"""

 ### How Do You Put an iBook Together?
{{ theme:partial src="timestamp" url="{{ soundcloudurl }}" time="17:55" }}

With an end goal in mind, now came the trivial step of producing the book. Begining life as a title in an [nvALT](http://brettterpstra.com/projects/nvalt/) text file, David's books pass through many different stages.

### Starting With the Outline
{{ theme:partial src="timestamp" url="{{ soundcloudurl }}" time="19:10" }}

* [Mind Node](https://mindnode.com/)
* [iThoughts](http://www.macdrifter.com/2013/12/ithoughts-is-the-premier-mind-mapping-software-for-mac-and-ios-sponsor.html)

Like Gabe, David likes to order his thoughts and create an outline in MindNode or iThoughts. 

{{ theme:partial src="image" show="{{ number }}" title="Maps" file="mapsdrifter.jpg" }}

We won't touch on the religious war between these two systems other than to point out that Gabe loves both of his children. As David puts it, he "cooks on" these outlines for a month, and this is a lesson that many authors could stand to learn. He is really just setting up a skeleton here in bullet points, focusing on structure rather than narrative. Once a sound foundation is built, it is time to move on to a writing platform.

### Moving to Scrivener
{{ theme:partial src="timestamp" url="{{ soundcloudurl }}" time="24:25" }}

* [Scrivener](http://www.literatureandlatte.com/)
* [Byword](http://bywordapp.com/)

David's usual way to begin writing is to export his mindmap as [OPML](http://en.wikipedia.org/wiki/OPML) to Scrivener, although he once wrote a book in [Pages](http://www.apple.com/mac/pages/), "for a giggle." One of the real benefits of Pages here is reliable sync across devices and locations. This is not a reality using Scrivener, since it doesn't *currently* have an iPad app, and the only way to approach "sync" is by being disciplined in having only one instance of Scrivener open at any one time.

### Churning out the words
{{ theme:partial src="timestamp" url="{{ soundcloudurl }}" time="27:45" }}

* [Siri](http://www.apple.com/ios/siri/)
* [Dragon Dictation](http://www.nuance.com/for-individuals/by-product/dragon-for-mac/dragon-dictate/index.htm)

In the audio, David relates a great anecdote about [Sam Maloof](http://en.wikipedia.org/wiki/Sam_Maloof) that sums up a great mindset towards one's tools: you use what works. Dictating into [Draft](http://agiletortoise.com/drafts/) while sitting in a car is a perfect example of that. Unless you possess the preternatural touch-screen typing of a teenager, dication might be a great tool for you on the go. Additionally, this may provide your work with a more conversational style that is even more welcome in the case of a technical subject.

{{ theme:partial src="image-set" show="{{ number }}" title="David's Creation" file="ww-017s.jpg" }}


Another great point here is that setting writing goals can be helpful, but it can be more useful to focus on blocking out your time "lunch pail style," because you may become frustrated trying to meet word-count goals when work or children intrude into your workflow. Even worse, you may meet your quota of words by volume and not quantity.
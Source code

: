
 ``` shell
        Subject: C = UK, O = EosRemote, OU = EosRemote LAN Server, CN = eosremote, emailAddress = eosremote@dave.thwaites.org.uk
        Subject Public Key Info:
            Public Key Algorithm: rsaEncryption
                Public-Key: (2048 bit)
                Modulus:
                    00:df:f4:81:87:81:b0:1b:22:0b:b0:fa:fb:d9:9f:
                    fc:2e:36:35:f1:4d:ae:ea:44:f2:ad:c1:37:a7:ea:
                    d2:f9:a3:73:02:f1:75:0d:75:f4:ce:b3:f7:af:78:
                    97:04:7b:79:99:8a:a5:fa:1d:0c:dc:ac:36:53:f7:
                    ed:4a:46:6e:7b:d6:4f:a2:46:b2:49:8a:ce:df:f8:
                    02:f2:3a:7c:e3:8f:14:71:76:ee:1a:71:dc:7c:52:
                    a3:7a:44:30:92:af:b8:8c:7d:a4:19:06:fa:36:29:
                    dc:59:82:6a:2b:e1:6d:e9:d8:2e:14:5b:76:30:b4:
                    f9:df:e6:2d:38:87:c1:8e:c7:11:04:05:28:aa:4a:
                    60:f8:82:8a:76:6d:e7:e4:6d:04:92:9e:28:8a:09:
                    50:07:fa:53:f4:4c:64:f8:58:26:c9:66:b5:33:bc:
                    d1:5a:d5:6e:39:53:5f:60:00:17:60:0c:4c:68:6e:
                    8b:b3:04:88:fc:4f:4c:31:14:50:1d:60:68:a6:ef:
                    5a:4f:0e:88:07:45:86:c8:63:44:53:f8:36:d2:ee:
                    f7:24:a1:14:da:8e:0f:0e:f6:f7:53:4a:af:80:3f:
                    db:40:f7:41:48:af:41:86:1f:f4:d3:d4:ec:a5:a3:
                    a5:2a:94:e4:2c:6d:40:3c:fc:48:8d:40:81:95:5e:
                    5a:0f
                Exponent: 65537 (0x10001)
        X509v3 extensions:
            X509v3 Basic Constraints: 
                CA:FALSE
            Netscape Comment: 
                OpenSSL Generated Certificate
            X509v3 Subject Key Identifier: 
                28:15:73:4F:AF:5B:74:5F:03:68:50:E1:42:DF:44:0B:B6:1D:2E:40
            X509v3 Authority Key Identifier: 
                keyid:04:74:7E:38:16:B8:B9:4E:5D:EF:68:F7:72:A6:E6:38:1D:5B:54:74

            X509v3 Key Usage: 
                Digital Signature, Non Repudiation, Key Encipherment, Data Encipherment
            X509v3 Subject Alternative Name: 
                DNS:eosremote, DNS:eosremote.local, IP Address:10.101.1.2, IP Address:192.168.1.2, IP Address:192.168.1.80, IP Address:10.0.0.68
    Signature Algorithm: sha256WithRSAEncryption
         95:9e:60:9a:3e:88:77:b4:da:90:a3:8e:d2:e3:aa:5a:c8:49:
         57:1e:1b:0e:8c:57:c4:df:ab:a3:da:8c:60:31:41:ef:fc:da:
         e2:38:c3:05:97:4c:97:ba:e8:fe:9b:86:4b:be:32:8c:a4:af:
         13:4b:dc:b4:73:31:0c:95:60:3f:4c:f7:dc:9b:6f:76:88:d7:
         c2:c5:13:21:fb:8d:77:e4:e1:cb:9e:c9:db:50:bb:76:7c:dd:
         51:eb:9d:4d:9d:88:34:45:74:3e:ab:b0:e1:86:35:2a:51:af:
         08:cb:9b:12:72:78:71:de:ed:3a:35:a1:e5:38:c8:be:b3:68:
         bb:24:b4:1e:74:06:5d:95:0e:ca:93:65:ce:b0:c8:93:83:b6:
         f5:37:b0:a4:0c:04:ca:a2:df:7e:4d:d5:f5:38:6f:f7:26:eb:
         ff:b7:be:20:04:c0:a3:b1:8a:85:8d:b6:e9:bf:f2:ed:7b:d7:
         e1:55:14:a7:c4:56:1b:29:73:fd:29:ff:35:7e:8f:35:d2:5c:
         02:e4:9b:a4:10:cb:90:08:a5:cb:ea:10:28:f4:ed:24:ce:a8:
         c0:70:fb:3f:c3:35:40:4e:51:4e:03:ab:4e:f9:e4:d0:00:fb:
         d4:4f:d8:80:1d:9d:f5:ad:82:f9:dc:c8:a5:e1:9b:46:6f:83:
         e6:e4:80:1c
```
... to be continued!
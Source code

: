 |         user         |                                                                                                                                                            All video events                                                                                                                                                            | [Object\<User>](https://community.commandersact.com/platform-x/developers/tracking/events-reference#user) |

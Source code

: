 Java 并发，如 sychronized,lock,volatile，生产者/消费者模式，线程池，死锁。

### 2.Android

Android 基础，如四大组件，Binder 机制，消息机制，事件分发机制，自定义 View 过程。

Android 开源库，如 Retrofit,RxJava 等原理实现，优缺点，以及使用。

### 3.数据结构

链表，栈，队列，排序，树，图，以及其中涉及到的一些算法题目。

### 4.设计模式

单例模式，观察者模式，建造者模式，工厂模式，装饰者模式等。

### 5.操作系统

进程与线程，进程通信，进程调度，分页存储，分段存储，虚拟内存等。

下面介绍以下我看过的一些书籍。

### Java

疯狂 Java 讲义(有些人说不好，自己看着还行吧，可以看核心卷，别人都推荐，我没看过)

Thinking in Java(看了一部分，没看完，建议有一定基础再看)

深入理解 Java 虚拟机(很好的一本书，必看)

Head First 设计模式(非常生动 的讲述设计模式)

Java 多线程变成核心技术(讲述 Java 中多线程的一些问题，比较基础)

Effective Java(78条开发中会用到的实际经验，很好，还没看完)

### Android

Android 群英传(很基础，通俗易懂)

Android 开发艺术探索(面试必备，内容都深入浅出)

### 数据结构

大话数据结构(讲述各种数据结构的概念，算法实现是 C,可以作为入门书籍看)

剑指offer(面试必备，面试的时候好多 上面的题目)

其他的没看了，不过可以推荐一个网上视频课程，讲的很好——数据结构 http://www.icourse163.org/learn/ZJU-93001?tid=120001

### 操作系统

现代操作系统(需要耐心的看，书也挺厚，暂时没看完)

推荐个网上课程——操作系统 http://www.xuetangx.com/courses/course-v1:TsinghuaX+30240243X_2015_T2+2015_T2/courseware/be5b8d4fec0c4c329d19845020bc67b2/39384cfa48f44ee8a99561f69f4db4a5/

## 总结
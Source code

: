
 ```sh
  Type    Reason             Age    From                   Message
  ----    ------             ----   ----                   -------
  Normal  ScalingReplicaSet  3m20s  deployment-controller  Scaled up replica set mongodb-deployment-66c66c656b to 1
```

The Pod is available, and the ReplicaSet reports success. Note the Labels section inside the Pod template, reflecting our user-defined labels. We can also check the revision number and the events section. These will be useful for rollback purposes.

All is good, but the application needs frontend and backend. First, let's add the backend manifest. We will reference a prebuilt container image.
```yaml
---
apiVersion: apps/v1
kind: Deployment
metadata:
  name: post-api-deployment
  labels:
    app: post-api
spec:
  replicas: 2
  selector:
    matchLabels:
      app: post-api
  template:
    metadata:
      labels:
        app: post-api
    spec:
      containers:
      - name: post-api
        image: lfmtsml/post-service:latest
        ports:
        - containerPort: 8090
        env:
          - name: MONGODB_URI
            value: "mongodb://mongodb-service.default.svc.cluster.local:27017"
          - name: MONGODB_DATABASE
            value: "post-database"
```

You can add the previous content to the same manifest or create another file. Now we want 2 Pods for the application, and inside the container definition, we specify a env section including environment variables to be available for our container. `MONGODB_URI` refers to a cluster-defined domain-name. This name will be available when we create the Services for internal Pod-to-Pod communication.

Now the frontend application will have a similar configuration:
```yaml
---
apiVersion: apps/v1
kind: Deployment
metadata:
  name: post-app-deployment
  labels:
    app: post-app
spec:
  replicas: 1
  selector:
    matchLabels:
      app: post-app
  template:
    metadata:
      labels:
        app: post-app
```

"""

_WORK REQUEST:_
I need every line of the data that has the word "Gabe"; please list them.

_SOLUTION:_
Like Gabe, David likes to order his thoughts and create an outline in MindNode or iThoughts. 
We won't touch on the religious war between these two systems other than to point out that Gabe loves both of his children. As David puts it, he "cooks on" these outlines for a month, and this is a lesson that many authors could stand to learn. He is really just setting up a skeleton here in bullet points, focusing on structure rather than narrative. Once a sound foundation is built, it is time to move on to a writing platform.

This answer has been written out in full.